Task requirements ->
Going through the data below, find how many lines include the word "Ganimation", and reply with that number alone.

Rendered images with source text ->
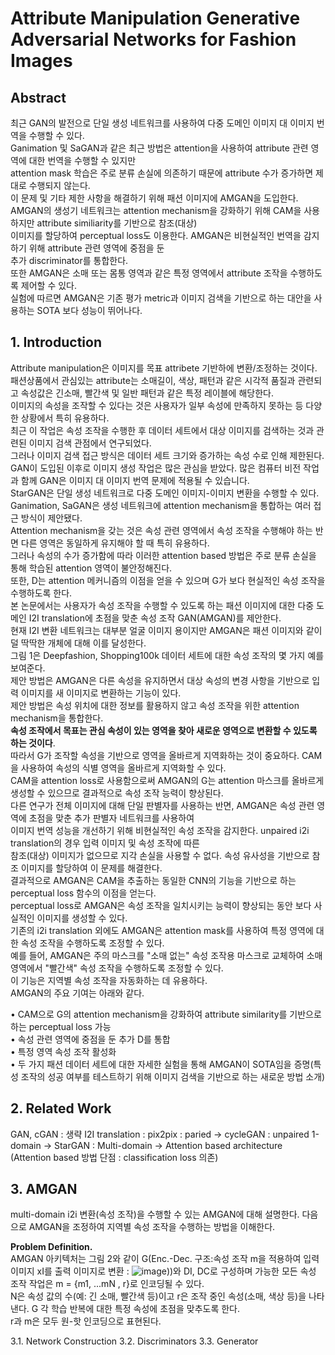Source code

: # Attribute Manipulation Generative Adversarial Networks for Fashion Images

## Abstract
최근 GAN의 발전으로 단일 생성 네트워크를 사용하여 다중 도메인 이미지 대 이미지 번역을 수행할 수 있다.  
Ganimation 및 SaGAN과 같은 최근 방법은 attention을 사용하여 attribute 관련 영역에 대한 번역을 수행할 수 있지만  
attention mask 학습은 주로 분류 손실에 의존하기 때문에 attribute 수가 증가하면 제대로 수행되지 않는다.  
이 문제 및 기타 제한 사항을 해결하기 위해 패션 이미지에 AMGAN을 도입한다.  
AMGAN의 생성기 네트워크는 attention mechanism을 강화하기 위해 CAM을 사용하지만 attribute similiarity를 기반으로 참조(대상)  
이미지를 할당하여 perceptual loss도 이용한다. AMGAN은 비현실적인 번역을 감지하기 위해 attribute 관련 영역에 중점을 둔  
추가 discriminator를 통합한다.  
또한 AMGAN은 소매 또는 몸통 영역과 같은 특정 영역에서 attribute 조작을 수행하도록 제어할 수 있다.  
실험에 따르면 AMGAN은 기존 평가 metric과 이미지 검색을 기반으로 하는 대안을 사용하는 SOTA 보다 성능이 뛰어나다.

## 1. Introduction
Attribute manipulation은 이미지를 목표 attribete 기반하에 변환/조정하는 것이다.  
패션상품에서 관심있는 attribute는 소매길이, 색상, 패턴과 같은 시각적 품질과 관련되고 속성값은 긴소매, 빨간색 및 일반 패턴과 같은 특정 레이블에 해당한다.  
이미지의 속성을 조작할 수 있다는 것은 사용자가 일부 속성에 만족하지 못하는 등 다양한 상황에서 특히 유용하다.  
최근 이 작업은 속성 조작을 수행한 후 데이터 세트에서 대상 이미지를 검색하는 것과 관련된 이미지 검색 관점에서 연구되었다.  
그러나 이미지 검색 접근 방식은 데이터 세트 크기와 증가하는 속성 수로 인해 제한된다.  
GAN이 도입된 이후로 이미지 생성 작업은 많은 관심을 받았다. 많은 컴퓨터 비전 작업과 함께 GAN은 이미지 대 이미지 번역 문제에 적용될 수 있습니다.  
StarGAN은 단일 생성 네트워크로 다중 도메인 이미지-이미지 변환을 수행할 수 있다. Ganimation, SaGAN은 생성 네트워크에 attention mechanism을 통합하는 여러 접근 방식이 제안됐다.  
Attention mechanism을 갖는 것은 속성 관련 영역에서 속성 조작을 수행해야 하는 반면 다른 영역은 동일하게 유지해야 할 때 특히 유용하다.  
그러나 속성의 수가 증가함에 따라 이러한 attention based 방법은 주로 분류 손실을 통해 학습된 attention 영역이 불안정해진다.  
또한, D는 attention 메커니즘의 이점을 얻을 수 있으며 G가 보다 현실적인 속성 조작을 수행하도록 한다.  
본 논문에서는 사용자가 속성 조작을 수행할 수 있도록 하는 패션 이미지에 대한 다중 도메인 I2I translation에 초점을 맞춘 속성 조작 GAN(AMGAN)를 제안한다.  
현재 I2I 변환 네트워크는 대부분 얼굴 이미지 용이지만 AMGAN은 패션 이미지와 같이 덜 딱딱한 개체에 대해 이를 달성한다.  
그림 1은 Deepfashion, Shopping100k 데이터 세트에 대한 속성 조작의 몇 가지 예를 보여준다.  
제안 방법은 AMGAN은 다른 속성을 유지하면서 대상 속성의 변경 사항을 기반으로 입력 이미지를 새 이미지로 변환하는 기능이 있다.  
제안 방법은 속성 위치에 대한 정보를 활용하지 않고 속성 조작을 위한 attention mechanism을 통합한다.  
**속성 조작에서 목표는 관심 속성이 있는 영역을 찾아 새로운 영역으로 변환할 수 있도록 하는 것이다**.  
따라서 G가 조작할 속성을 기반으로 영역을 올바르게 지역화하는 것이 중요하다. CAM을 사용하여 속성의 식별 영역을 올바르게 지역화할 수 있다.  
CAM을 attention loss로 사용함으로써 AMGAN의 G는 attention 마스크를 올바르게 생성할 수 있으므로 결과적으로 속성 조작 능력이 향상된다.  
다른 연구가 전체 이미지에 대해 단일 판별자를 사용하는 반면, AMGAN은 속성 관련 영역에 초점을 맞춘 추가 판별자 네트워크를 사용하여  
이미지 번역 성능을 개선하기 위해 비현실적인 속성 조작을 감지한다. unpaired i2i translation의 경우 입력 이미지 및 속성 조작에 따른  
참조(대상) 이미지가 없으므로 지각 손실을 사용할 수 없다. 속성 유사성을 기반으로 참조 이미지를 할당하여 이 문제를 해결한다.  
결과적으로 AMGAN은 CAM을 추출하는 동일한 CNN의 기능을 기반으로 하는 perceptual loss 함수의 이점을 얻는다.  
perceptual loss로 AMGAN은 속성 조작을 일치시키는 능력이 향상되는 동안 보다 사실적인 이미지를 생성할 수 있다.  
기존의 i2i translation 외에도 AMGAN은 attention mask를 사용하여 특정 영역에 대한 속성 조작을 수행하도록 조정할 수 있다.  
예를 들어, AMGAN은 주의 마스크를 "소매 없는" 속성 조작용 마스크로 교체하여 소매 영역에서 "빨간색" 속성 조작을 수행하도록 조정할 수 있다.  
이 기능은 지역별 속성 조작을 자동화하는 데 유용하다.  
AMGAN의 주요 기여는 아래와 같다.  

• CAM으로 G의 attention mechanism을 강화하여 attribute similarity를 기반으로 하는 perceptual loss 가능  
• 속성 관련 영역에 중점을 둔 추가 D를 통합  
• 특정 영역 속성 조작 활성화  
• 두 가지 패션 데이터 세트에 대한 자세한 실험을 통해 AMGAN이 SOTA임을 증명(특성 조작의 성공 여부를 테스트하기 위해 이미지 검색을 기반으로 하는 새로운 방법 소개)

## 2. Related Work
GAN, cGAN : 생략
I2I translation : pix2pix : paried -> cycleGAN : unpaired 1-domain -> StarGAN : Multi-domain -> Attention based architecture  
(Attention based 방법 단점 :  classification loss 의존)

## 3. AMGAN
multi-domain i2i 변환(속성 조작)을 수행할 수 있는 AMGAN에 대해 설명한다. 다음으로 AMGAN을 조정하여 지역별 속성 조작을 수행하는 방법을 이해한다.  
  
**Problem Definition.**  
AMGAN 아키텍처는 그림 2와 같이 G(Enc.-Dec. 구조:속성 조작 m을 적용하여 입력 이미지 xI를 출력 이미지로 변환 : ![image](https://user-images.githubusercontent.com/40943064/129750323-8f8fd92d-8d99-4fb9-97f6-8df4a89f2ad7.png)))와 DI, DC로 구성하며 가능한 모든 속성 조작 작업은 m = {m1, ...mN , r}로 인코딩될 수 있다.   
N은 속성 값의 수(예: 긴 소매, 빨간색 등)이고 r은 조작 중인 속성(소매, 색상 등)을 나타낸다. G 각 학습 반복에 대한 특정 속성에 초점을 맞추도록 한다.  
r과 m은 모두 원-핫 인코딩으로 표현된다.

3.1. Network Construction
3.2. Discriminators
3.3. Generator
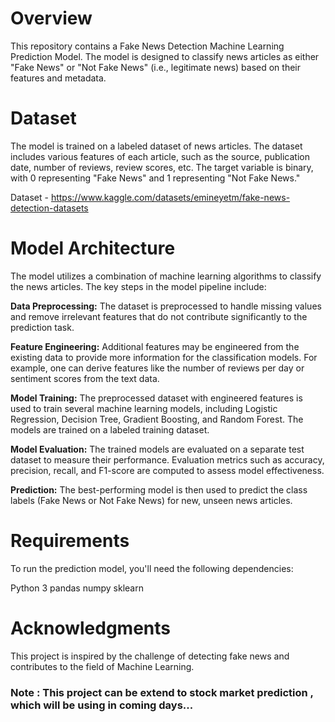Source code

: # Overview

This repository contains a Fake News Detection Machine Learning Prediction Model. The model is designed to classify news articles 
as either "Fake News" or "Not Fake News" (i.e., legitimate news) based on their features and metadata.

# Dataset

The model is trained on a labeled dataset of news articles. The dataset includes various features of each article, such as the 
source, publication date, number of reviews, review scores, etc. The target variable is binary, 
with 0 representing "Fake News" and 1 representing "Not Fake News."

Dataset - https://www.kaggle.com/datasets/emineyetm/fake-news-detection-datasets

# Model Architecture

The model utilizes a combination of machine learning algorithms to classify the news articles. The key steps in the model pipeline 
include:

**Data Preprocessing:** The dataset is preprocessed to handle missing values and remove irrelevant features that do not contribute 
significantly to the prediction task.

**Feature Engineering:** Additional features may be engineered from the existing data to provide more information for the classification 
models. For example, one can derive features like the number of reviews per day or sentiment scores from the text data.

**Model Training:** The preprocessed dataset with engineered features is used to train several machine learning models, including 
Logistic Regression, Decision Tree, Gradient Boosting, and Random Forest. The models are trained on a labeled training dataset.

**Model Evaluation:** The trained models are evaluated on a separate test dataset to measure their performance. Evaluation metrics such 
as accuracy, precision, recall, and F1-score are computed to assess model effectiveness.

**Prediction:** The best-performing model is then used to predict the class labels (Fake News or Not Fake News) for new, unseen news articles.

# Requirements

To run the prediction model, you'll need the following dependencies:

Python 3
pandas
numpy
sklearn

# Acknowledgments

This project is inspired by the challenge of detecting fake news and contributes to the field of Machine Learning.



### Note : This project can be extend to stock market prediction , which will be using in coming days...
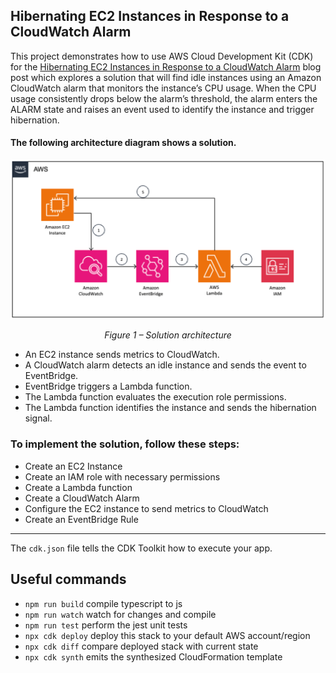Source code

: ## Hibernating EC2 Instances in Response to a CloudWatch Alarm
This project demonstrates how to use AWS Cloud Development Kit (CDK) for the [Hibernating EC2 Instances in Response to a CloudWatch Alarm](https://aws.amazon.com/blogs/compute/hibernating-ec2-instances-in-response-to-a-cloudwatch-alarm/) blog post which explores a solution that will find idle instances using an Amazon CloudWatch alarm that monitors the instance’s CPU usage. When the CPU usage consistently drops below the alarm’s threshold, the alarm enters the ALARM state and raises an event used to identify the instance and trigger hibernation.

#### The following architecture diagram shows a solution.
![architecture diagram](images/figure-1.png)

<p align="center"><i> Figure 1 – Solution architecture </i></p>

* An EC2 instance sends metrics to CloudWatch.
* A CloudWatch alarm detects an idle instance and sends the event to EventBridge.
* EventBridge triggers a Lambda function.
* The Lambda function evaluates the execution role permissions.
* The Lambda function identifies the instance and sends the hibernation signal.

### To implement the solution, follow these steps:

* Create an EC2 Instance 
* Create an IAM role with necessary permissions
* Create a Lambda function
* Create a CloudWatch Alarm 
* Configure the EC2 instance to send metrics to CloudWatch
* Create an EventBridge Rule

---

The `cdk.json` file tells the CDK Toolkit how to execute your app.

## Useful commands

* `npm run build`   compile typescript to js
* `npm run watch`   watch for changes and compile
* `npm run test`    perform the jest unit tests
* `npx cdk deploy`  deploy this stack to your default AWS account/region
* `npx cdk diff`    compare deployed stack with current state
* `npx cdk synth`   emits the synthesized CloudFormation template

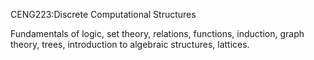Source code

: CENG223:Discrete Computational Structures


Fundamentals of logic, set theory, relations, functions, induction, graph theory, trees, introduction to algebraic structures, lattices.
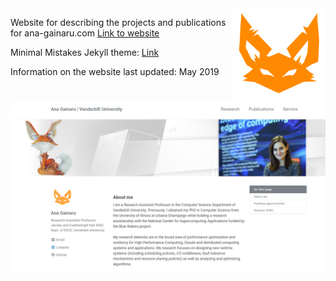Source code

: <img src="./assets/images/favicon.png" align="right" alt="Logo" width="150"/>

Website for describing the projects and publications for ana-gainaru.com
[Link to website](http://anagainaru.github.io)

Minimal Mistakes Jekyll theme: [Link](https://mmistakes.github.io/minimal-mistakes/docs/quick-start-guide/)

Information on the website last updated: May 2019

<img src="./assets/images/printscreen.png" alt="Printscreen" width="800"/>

Expected output ->
2